Across the whole listing, state how many lines include "getrand". Add nothing to that number.
======== DATA UNDER STUDY ========
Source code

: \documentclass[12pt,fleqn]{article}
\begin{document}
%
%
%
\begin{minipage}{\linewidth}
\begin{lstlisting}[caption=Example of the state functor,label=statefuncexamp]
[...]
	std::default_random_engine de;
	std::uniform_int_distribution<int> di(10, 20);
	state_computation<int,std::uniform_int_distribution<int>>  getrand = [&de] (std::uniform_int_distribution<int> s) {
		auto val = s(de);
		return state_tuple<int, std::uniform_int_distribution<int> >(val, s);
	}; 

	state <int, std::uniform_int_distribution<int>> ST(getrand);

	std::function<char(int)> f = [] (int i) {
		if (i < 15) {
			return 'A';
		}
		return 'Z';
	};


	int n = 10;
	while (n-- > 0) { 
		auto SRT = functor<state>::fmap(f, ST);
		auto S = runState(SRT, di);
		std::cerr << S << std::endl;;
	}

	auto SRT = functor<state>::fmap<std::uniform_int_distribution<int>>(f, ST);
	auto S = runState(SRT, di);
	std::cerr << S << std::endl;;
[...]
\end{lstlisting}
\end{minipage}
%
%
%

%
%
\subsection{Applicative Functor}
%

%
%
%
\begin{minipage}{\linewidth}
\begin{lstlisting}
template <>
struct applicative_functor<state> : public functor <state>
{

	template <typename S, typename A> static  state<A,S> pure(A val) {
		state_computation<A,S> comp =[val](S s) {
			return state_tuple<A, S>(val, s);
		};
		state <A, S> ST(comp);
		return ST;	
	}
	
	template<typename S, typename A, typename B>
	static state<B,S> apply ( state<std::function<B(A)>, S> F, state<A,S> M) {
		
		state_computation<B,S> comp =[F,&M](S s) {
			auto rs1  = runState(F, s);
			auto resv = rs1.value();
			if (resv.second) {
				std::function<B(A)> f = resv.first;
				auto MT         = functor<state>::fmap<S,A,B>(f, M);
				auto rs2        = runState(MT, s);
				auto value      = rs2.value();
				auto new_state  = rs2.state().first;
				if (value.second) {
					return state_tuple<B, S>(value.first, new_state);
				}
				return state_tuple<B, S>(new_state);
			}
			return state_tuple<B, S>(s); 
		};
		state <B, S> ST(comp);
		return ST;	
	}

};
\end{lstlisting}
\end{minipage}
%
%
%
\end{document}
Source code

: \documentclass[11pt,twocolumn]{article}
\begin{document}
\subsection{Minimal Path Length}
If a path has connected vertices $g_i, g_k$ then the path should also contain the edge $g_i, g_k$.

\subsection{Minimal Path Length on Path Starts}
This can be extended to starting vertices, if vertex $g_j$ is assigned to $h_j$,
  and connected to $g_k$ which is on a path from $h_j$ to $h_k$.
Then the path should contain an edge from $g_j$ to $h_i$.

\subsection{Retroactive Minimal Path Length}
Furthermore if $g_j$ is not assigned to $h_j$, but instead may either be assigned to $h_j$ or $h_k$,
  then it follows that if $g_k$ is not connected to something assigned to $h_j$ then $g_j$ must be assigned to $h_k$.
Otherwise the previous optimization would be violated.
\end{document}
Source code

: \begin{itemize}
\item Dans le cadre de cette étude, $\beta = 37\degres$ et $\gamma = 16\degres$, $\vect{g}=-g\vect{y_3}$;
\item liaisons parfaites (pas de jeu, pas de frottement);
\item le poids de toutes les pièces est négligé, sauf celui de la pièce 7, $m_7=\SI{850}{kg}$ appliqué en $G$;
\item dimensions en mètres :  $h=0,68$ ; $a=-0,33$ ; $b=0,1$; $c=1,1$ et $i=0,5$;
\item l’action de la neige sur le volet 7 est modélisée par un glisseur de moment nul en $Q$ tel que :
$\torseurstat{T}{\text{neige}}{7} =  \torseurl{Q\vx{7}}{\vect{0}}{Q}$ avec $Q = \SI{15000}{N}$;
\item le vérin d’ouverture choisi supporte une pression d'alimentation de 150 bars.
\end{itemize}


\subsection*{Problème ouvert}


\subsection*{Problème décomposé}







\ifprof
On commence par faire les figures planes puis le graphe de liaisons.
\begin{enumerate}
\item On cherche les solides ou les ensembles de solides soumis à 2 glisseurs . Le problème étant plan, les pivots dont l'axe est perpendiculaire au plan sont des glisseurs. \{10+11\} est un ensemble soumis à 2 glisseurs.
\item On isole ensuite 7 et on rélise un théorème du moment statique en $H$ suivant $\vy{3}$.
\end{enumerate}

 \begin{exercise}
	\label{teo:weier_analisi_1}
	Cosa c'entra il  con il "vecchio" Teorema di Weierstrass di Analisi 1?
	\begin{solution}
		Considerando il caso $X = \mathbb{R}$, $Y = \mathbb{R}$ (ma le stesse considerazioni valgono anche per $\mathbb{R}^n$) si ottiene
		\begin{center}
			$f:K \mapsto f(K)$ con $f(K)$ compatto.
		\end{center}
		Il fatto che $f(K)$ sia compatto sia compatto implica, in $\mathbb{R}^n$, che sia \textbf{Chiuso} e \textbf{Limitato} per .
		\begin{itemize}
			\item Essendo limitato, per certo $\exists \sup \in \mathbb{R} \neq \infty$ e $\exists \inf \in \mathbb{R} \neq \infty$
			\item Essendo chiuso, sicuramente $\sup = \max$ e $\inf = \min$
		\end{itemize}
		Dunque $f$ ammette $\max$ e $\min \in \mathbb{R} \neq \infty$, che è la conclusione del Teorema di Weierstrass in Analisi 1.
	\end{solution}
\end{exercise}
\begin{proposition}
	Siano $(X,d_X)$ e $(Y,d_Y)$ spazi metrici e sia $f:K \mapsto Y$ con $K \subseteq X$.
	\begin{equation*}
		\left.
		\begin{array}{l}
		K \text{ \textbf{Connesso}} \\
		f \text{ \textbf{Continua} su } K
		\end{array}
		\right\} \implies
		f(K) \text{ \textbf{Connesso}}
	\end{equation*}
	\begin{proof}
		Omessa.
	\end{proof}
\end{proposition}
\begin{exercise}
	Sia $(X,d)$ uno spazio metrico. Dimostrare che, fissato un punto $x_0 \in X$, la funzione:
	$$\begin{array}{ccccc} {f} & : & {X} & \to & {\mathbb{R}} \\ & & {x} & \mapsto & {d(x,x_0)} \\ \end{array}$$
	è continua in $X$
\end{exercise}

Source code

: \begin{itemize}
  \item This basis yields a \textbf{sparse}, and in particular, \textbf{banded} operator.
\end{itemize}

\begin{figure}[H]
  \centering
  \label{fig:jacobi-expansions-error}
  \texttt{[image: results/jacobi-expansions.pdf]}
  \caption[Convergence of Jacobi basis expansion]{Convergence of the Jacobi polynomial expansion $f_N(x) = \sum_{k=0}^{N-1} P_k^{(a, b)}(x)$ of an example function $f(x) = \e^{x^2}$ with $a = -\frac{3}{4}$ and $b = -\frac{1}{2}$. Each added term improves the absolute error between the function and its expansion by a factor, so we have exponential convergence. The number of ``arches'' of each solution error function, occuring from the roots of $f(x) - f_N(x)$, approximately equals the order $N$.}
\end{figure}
========
» TASK ANSWER: 2